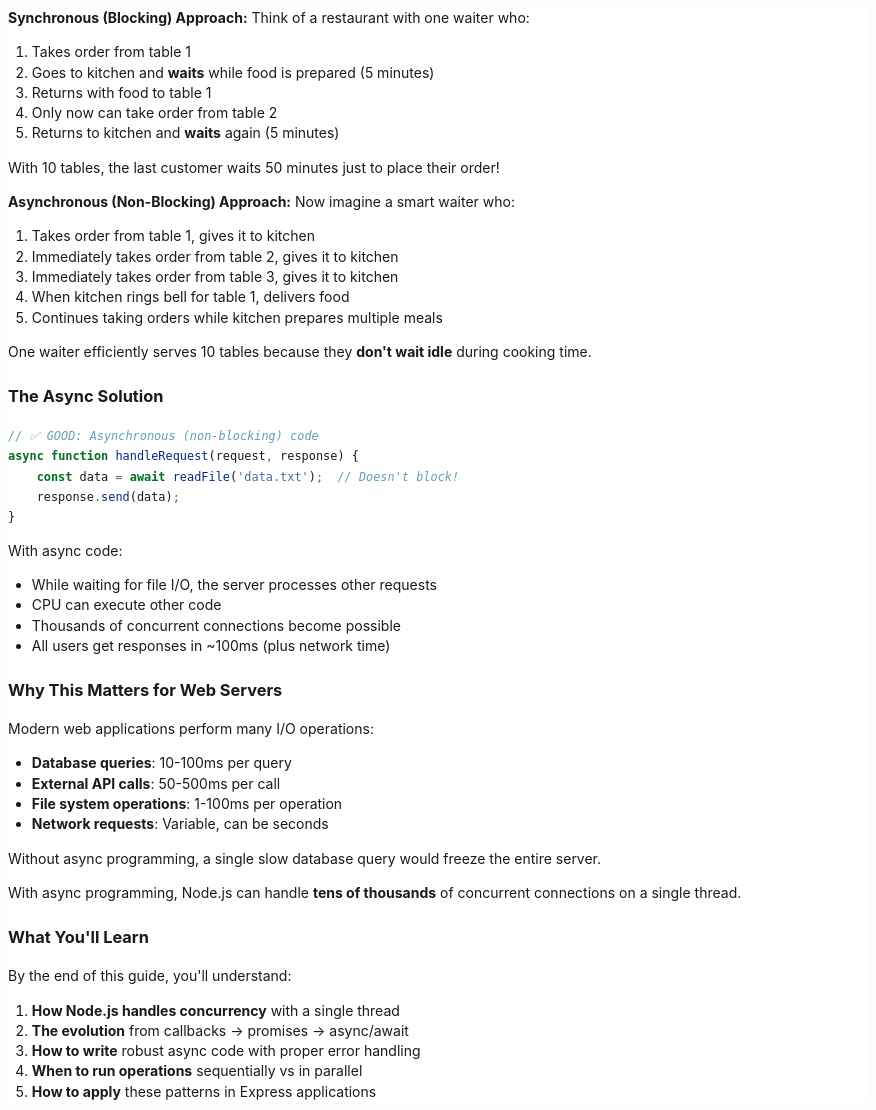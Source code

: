 **Synchronous (Blocking) Approach:**
Think of a restaurant with one waiter who:
1. Takes order from table 1
2. Goes to kitchen and **waits** while food is prepared (5 minutes)
3. Returns with food to table 1
4. Only now can take order from table 2
5. Returns to kitchen and **waits** again (5 minutes)

With 10 tables, the last customer waits 50 minutes just to place their order!

**Asynchronous (Non-Blocking) Approach:**
Now imagine a smart waiter who:
1. Takes order from table 1, gives it to kitchen
2. Immediately takes order from table 2, gives it to kitchen
3. Immediately takes order from table 3, gives it to kitchen
4. When kitchen rings bell for table 1, delivers food
5. Continues taking orders while kitchen prepares multiple meals

One waiter efficiently serves 10 tables because they **don't wait idle** during cooking time.

### The Async Solution

```javascript
// ✅ GOOD: Asynchronous (non-blocking) code
async function handleRequest(request, response) {
    const data = await readFile('data.txt');  // Doesn't block!
    response.send(data);
}
```

With async code:
- While waiting for file I/O, the server processes other requests
- CPU can execute other code
- Thousands of concurrent connections become possible
- All users get responses in ~100ms (plus network time)

### Why This Matters for Web Servers

Modern web applications perform many I/O operations:
- **Database queries**: 10-100ms per query
- **External API calls**: 50-500ms per call
- **File system operations**: 1-100ms per operation
- **Network requests**: Variable, can be seconds

Without async programming, a single slow database query would freeze the entire server.

With async programming, Node.js can handle **tens of thousands** of concurrent connections on a single thread.

### What You'll Learn

By the end of this guide, you'll understand:

1. **How Node.js handles concurrency** with a single thread
2. **The evolution** from callbacks → promises → async/await
3. **How to write** robust async code with proper error handling
4. **When to run operations** sequentially vs in parallel
5. **How to apply** these patterns in Express applications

Directions:
A faithful copy of the entries above is needed, one that contains no images.

Solved problem:
Source code

: **Synchronous (Blocking) Approach:**
Think of a restaurant with one waiter who:
1. Takes order from table 1
2. Goes to kitchen and **waits** while food is prepared (5 minutes)
3. Returns with food to table 1
4. Only now can take order from table 2
5. Returns to kitchen and **waits** again (5 minutes)

With 10 tables, the last customer waits 50 minutes just to place their order!

**Asynchronous (Non-Blocking) Approach:**
Now imagine a smart waiter who:
1. Takes order from table 1, gives it to kitchen
2. Immediately takes order from table 2, gives it to kitchen
3. Immediately takes order from table 3, gives it to kitchen
4. When kitchen rings bell for table 1, delivers food
5. Continues taking orders while kitchen prepares multiple meals

One waiter efficiently serves 10 tables because they **don't wait idle** during cooking time.

### The Async Solution

```javascript
// ✅ GOOD: Asynchronous (non-blocking) code
async function handleRequest(request, response) {
    const data = await readFile('data.txt');  // Doesn't block!
    response.send(data);
}
```

With async code:
- While waiting for file I/O, the server processes other requests
- CPU can execute other code
- Thousands of concurrent connections become possible
- All users get responses in ~100ms (plus network time)

### Why This Matters for Web Servers

Modern web applications perform many I/O operations:
- **Database queries**: 10-100ms per query
- **External API calls**: 50-500ms per call
- **File system operations**: 1-100ms per operation
- **Network requests**: Variable, can be seconds

Without async programming, a single slow database query would freeze the entire server.

With async programming, Node.js can handle **tens of thousands** of concurrent connections on a single thread.

### What You'll Learn

By the end of this guide, you'll understand:

1. **How Node.js handles concurrency** with a single thread
2. **The evolution** from callbacks → promises → async/await
3. **How to write** robust async code with proper error handling
4. **When to run operations** sequentially vs in parallel
5. **How to apply** these patterns in Express applications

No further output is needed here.